* How to complete this task
Copy every line that contains the string "Welch" from the entries below.

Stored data
☆ ☆ ☆ ☆ ☆ ☆ ☆

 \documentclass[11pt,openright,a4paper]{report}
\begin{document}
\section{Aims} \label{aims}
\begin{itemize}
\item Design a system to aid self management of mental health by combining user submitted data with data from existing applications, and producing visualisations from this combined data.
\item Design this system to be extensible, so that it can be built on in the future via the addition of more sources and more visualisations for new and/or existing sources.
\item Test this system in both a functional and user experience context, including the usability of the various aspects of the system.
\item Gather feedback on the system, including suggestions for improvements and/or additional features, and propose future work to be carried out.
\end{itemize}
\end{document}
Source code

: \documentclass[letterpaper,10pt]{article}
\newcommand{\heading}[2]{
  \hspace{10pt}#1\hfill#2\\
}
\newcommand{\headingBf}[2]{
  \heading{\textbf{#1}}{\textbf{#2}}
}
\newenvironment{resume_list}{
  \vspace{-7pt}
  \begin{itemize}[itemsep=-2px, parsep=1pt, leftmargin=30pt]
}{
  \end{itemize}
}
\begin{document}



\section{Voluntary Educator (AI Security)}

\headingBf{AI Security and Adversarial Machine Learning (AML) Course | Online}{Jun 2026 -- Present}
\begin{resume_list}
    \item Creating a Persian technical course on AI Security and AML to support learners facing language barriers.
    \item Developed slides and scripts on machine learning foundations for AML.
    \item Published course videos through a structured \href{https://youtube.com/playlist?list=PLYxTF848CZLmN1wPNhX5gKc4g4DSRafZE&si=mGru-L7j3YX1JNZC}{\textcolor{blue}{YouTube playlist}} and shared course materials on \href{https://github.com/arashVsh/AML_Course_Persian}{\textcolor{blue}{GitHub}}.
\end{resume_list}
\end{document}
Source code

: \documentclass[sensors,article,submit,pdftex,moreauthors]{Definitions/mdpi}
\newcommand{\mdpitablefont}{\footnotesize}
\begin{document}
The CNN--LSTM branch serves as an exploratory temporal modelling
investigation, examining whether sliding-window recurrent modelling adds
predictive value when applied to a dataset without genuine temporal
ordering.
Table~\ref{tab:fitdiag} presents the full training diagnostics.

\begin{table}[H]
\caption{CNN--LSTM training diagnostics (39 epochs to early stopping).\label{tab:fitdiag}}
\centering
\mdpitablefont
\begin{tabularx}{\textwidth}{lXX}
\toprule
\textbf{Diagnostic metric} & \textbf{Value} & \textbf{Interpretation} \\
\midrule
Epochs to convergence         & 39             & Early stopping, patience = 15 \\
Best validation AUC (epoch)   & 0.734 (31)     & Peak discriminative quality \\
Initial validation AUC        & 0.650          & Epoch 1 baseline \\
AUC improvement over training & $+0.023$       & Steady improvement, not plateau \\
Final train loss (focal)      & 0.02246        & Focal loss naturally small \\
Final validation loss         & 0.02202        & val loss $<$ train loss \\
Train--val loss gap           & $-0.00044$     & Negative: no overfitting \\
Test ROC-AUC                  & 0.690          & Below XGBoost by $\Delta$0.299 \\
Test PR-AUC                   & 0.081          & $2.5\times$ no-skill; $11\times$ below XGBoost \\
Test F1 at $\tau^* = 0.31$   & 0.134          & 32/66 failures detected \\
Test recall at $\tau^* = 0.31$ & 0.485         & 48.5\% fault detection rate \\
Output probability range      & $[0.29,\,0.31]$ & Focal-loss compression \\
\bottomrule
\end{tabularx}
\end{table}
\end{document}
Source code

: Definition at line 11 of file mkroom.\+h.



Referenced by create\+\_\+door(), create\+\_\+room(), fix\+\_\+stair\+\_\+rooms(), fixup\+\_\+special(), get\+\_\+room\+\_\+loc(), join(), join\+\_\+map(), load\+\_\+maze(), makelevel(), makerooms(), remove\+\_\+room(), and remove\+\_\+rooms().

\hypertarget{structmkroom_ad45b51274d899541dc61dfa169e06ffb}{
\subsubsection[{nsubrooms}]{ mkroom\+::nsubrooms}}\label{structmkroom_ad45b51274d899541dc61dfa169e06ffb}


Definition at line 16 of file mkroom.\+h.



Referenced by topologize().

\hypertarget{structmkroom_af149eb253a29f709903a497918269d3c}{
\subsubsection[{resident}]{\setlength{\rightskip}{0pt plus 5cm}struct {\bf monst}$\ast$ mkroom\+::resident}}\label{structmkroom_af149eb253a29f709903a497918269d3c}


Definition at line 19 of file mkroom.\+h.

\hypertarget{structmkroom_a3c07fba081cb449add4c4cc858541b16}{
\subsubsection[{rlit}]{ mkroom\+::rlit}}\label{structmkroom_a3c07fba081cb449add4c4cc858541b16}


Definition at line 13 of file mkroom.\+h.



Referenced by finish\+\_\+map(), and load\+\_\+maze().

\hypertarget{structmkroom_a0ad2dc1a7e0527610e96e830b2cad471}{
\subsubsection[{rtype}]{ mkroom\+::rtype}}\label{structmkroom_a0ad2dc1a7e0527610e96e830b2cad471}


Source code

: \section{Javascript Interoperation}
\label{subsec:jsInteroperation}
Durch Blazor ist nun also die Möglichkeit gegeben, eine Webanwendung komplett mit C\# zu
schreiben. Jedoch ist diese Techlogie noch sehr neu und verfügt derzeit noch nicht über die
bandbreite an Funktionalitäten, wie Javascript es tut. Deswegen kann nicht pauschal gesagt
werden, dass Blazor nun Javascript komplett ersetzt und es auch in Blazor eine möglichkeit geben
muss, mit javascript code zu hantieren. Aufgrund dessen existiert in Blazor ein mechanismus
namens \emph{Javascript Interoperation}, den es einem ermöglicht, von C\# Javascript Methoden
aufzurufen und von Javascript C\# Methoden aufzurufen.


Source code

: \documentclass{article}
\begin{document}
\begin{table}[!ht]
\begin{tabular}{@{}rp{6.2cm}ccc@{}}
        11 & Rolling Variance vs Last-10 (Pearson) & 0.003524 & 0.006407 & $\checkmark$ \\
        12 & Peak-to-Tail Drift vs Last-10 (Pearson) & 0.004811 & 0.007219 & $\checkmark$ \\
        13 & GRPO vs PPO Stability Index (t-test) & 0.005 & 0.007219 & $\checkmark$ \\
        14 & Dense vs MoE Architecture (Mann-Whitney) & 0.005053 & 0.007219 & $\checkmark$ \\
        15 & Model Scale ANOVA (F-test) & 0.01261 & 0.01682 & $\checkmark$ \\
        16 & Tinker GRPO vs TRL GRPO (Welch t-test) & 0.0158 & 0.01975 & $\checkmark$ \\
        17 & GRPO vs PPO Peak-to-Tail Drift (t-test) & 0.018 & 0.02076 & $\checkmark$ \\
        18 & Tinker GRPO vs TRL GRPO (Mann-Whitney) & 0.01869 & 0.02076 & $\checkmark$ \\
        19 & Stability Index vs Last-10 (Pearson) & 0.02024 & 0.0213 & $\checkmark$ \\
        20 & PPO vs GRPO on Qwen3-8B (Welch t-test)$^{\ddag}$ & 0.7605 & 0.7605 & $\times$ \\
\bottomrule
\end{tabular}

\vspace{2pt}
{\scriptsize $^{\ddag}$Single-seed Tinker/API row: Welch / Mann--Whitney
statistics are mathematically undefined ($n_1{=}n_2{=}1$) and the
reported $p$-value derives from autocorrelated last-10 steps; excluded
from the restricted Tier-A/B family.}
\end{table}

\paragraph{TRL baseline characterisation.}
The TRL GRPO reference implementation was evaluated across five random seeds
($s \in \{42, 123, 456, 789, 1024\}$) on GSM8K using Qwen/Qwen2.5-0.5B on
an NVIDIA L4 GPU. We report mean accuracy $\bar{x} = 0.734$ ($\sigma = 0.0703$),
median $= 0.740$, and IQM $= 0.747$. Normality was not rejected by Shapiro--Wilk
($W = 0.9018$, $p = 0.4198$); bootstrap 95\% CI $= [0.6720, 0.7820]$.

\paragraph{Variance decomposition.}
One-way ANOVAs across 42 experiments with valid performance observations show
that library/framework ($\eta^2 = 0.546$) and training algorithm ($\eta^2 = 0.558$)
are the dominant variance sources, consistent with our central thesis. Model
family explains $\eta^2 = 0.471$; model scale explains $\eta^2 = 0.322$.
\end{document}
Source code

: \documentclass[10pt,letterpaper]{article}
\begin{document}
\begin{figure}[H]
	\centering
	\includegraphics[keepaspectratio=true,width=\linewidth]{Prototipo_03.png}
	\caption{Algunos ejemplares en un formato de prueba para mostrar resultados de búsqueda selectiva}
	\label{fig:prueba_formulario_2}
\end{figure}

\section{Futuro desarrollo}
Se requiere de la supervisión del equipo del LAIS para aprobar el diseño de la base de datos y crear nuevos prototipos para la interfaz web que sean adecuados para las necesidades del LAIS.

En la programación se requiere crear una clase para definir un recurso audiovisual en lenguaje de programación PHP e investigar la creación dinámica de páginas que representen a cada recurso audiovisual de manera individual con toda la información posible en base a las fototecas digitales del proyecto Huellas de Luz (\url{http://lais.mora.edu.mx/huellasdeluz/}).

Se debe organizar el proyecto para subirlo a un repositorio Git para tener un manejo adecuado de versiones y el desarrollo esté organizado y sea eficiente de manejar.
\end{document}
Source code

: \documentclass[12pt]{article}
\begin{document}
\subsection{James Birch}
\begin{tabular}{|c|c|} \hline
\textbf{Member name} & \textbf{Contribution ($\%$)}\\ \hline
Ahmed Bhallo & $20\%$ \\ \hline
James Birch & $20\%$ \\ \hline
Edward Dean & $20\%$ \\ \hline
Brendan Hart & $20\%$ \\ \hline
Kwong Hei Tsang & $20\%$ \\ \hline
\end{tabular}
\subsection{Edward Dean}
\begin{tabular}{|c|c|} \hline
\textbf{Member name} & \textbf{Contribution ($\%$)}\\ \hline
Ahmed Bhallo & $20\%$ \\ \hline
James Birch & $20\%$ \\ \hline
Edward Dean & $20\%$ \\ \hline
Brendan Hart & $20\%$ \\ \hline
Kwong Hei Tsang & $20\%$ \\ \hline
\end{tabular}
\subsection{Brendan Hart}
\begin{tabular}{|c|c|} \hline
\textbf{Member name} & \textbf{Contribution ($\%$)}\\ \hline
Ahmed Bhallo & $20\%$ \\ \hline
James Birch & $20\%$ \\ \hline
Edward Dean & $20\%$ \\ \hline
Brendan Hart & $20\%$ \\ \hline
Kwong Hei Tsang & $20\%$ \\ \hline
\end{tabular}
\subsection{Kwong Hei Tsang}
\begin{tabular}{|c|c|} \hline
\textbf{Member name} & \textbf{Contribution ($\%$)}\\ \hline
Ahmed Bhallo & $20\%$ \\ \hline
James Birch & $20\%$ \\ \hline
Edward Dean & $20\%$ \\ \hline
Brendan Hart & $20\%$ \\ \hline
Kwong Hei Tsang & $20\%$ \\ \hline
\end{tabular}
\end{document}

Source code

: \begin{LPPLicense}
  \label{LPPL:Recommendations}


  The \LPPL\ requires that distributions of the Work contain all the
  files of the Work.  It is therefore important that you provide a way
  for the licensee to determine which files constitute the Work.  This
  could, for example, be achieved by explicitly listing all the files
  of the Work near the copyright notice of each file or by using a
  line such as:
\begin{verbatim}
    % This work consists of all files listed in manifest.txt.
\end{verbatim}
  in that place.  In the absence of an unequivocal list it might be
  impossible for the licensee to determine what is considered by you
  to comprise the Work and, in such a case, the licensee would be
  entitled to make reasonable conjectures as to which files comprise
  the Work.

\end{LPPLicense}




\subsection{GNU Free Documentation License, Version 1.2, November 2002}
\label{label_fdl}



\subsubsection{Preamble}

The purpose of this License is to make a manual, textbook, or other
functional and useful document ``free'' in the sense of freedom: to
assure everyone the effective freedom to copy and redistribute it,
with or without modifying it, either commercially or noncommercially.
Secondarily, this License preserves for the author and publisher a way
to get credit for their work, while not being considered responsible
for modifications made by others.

☆ ☆ ☆ ☆ ☆ ☆ ☆

* Output of the exercise
        16 & Tinker GRPO vs TRL GRPO (Welch t-test) & 0.0158 & 0.01975 & $\checkmark$ \\
        20 & PPO vs GRPO on Qwen3-8B (Welch t-test)$^{\ddag}$ & 0.7605 & 0.7605 & $\times$ \\
{\scriptsize $^{\ddag}$Single-seed Tinker/API row: Welch / Mann--Whitney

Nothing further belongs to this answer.